The daily ascorbic acid content of breakfast, lunch and dinner ranged between 0 to 4, 0 to 6 and 0.2 to 5 mg with the mean value of 1.3, 2.1 and 2.0 mg, respectively. Statistical difference in ascorbic acid content of three different meals was found to be non significant. The total ascorbic acid in three meals was 2.4 to 9.0 mg with mean value of 5.5 mg. The low level of ascorbic acid in the meals of the subjects by the farm women may influence the iron absorption negatively. Several literature reports highlighted the positive role of ascorbic acid in improving iron status of women pertaining to its role in iron absorption (Seshadri 1993; Nayak and Nair 2003 and Fidler et al. 2004). A significant increase in hemoglobin levels were observed after an intake of 200 mg ascorbic acid daily for 60 days in anemic children in India (Seshadri et al. 1985). In adults, 500 mg of ascorbic acid given to strict vegetarians improved iron status after 2 months (Sharma and Mathur 1995).
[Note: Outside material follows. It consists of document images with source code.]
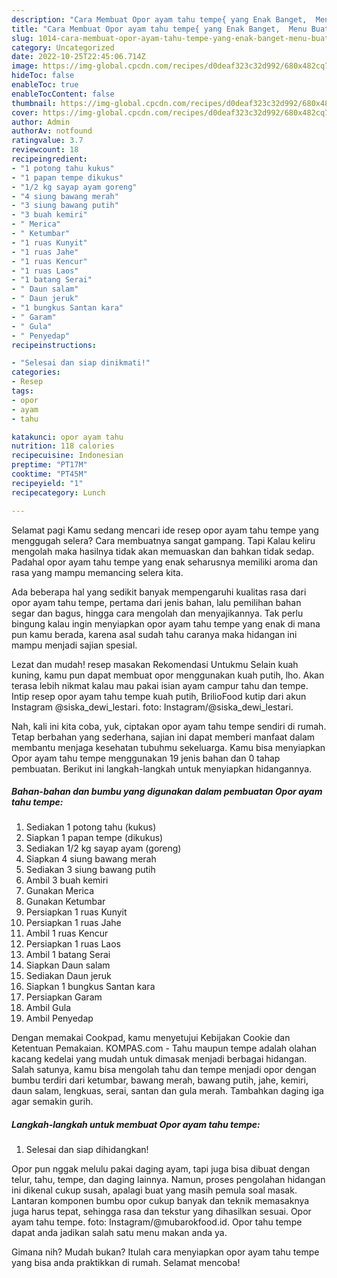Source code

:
 ```yaml
---
description: "Cara Membuat Opor ayam tahu tempe{ yang Enak Banget,  Menu Buat lebaran"
title: "Cara Membuat Opor ayam tahu tempe{ yang Enak Banget,  Menu Buat lebaran"
slug: 1014-cara-membuat-opor-ayam-tahu-tempe-yang-enak-banget-menu-buat-lebaran
category: Uncategorized
date: 2022-10-25T22:45:06.714Z
image: https://img-global.cpcdn.com/recipes/d0deaf323c32d992/680x482cq70/opor-ayam-tahu-tempe-foto-resep-utama.jpg
hideToc: false
enableToc: true
enableTocContent: false
thumbnail: https://img-global.cpcdn.com/recipes/d0deaf323c32d992/680x482cq70/opor-ayam-tahu-tempe-foto-resep-utama.jpg
cover: https://img-global.cpcdn.com/recipes/d0deaf323c32d992/680x482cq70/opor-ayam-tahu-tempe-foto-resep-utama.jpg
author: Admin
authorAv: notfound
ratingvalue: 3.7
reviewcount: 18
recipeingredient:
- "1 potong tahu kukus"
- "1 papan tempe dikukus"
- "1/2 kg sayap ayam goreng"
- "4 siung bawang merah"
- "3 siung bawang putih"
- "3 buah kemiri"
- " Merica"
- " Ketumbar"
- "1 ruas Kunyit"
- "1 ruas Jahe"
- "1 ruas Kencur"
- "1 ruas Laos"
- "1 batang Serai"
- " Daun salam"
- " Daun jeruk"
- "1 bungkus Santan kara"
- " Garam"
- " Gula"
- " Penyedap"
recipeinstructions:

- "Selesai dan siap dinikmati!"
categories:
- Resep
tags:
- opor
- ayam
- tahu

katakunci: opor ayam tahu 
nutrition: 118 calories
recipecuisine: Indonesian
preptime: "PT17M"
cooktime: "PT45M"
recipeyield: "1"
recipecategory: Lunch

---
```



Selamat pagi Kamu sedang mencari ide resep opor ayam tahu tempe yang menggugah selera? Cara membuatnya sangat gampang. Tapi Kalau keliru mengolah maka hasilnya tidak akan memuaskan dan bahkan tidak sedap. Padahal opor ayam tahu tempe yang enak seharusnya memiliki aroma dan rasa yang mampu memancing selera kita.


Ada beberapa hal yang sedikit banyak mempengaruhi kualitas rasa dari opor ayam tahu tempe, pertama dari jenis bahan, lalu pemilihan bahan segar dan bagus, hingga cara mengolah dan menyajikannya. Tak perlu bingung kalau ingin menyiapkan opor ayam tahu tempe yang enak di mana pun kamu berada, karena asal sudah tahu caranya maka hidangan ini mampu menjadi sajian spesial.

Lezat dan mudah! resep masakan Rekomendasi Untukmu Selain kuah kuning, kamu pun dapat membuat opor menggunakan kuah putih, lho. Akan terasa lebih nikmat kalau mau pakai isian ayam campur tahu dan tempe. Intip resep opor ayam tahu tempe kuah putih, BrilioFood kutip dari akun Instagram @siska_dewi_lestari. foto: Instagram/@siska_dewi_lestari.


Nah, kali ini kita coba, yuk, ciptakan opor ayam tahu tempe sendiri di rumah. Tetap berbahan yang sederhana, sajian ini dapat memberi manfaat dalam membantu menjaga kesehatan tubuhmu sekeluarga. Kamu bisa menyiapkan Opor ayam tahu tempe menggunakan 19 jenis bahan dan 0 tahap pembuatan. Berikut ini langkah-langkah untuk menyiapkan hidangannya.

<!--inarticleads1-->

##### Bahan-bahan dan bumbu yang digunakan dalam pembuatan Opor ayam tahu tempe:

1. Sediakan 1 potong tahu (kukus)
1. Siapkan 1 papan tempe (dikukus)
1. Sediakan 1/2 kg sayap ayam (goreng)
1. Siapkan 4 siung bawang merah
1. Sediakan 3 siung bawang putih
1. Ambil 3 buah kemiri
1. Gunakan  Merica
1. Gunakan  Ketumbar
1. Persiapkan 1 ruas Kunyit
1. Persiapkan 1 ruas Jahe
1. Ambil 1 ruas Kencur
1. Persiapkan 1 ruas Laos
1. Ambil 1 batang Serai
1. Siapkan  Daun salam
1. Sediakan  Daun jeruk
1. Siapkan 1 bungkus Santan kara
1. Persiapkan  Garam
1. Ambil  Gula
1. Ambil  Penyedap


Dengan memakai Cookpad, kamu menyetujui Kebijakan Cookie dan Ketentuan Pemakaian. KOMPAS.com - Tahu maupun tempe adalah olahan kacang kedelai yang mudah untuk dimasak menjadi berbagai hidangan. Salah satunya, kamu bisa mengolah tahu dan tempe menjadi opor dengan bumbu terdiri dari ketumbar, bawang merah, bawang putih, jahe, kemiri, daun salam, lengkuas, serai, santan dan gula merah. Tambahkan daging iga agar semakin gurih. 

<!--inarticleads2-->

##### Langkah-langkah untuk membuat Opor ayam tahu tempe:


1. Selesai dan siap dihidangkan!

Opor pun nggak melulu pakai daging ayam, tapi juga bisa dibuat dengan telur, tahu, tempe, dan daging lainnya. Namun, proses pengolahan hidangan ini dikenal cukup susah, apalagi buat yang masih pemula soal masak. Lantaran komponen bumbu opor cukup banyak dan teknik memasaknya juga harus tepat, sehingga rasa dan tekstur yang dihasilkan sesuai. Opor ayam tahu tempe. foto: Instagram/@mubarokfood.id. Opor tahu tempe dapat anda jadikan salah satu menu makan anda ya. 

Gimana nih? Mudah bukan? Itulah cara menyiapkan opor ayam tahu tempe yang bisa anda praktikkan di rumah. Selamat mencoba!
β-carotene value of all the three meals were quite low, the range in breakfast, lunch and dinner being 0 to 132.0, 0 to 206.3 and 0 to 210.3 mg with mean value of 28.8, 42.7 and 69.0 μg, respectively. No significant difference was found in β-carotene of the three meals. The overall intake of β-carotene from three meals ranged between 0 and 210.3 μg with a mean value of 140.6 μg. Nagi et al. (1995) reported a very low intake of β-carotene as compared to RDA in adolescent girls of Ludhiana city. Vitamin A deficiency such as iron deficiency leads to anemia. Vitamin A can affect several stages of iron metabolism (Hurrell 2004), which include erythropoiesis and the release of iron from ferritin stores (Zimmermann et al. 2006). Recent studies suggest that vitamin A and β-carotene can enhance non-haem iron absorption and thereby contribute to an increase in hemoglobin levels (García-Casal et al. 1998).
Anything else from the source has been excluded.